▶ TASK DESCRIPTION: Among the records that follow, set down only the lines from the one containing "- Each section" to the one containing "5. **Responsive and", both included, exactly.

▶ RECORDS SHOWN:

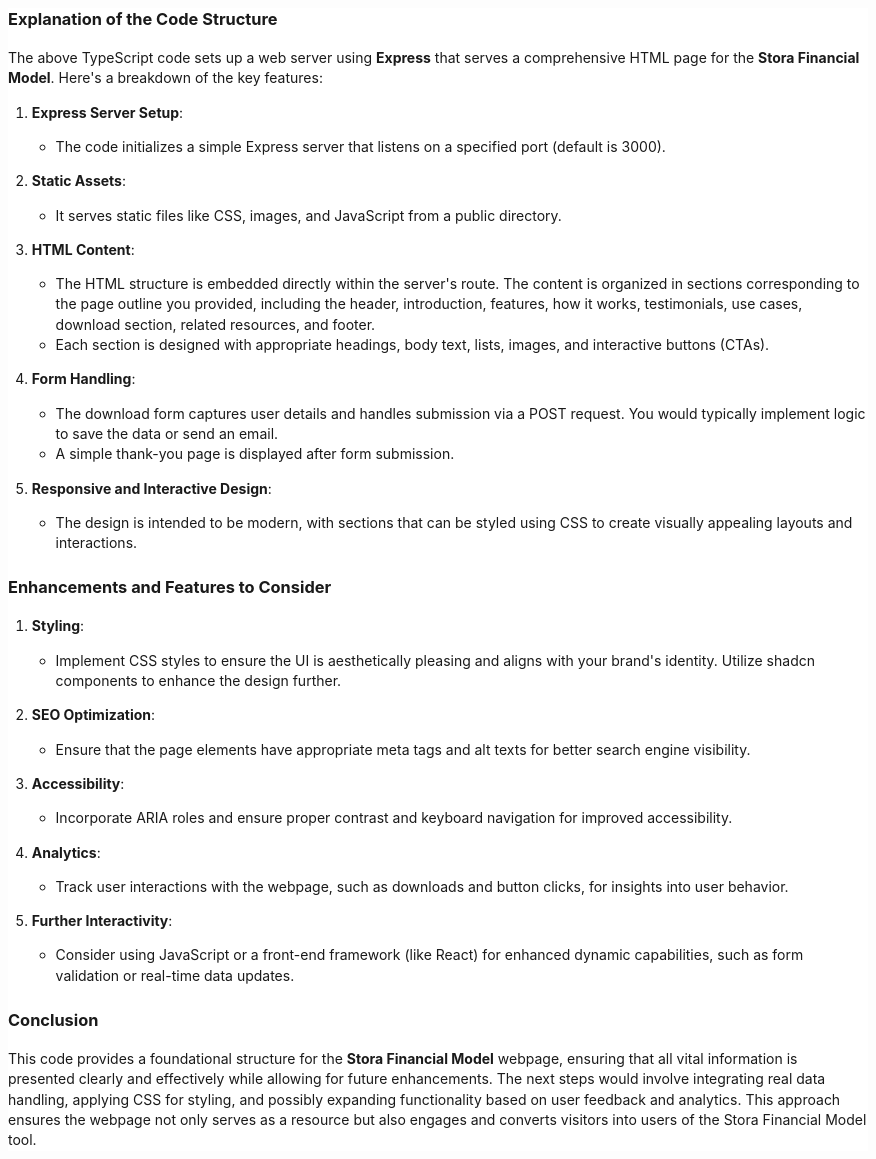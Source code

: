 ### Explanation of the Code Structure

The above TypeScript code sets up a web server using **Express** that serves a comprehensive HTML page for the **Stora Financial Model**. Here's a breakdown of the key features:

1. **Express Server Setup**:
   - The code initializes a simple Express server that listens on a specified port (default is 3000).

2. **Static Assets**:
   - It serves static files like CSS, images, and JavaScript from a public directory.

3. **HTML Content**:
   - The HTML structure is embedded directly within the server's route. The content is organized in sections corresponding to the page outline you provided, including the header, introduction, features, how it works, testimonials, use cases, download section, related resources, and footer.
   - Each section is designed with appropriate headings, body text, lists, images, and interactive buttons (CTAs).

4. **Form Handling**:
   - The download form captures user details and handles submission via a POST request. You would typically implement logic to save the data or send an email.
   - A simple thank-you page is displayed after form submission.

5. **Responsive and Interactive Design**:
   - The design is intended to be modern, with sections that can be styled using CSS to create visually appealing layouts and interactions.

### Enhancements and Features to Consider

1. **Styling**: 
   - Implement CSS styles to ensure the UI is aesthetically pleasing and aligns with your brand's identity. Utilize shadcn components to enhance the design further.

2. **SEO Optimization**:
   - Ensure that the page elements have appropriate meta tags and alt texts for better search engine visibility.

3. **Accessibility**:
   - Incorporate ARIA roles and ensure proper contrast and keyboard navigation for improved accessibility.

4. **Analytics**:
   - Track user interactions with the webpage, such as downloads and button clicks, for insights into user behavior.

5. **Further Interactivity**:
   - Consider using JavaScript or a front-end framework (like React) for enhanced dynamic capabilities, such as form validation or real-time data updates.

### Conclusion

This code provides a foundational structure for the **Stora Financial Model** webpage, ensuring that all vital information is presented clearly and effectively while allowing for future enhancements. The next steps would involve integrating real data handling, applying CSS for styling, and possibly expanding functionality based on user feedback and analytics. This approach ensures the webpage not only serves as a resource but also engages and converts visitors into users of the Stora Financial Model tool.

▶ ANSWER AREA:
   - Each section is designed with appropriate headings, body text, lists, images, and interactive buttons (CTAs).

4. **Form Handling**:
   - The download form captures user details and handles submission via a POST request. You would typically implement logic to save the data or send an email.
   - A simple thank-you page is displayed after form submission.

5. **Responsive and Interactive Design**:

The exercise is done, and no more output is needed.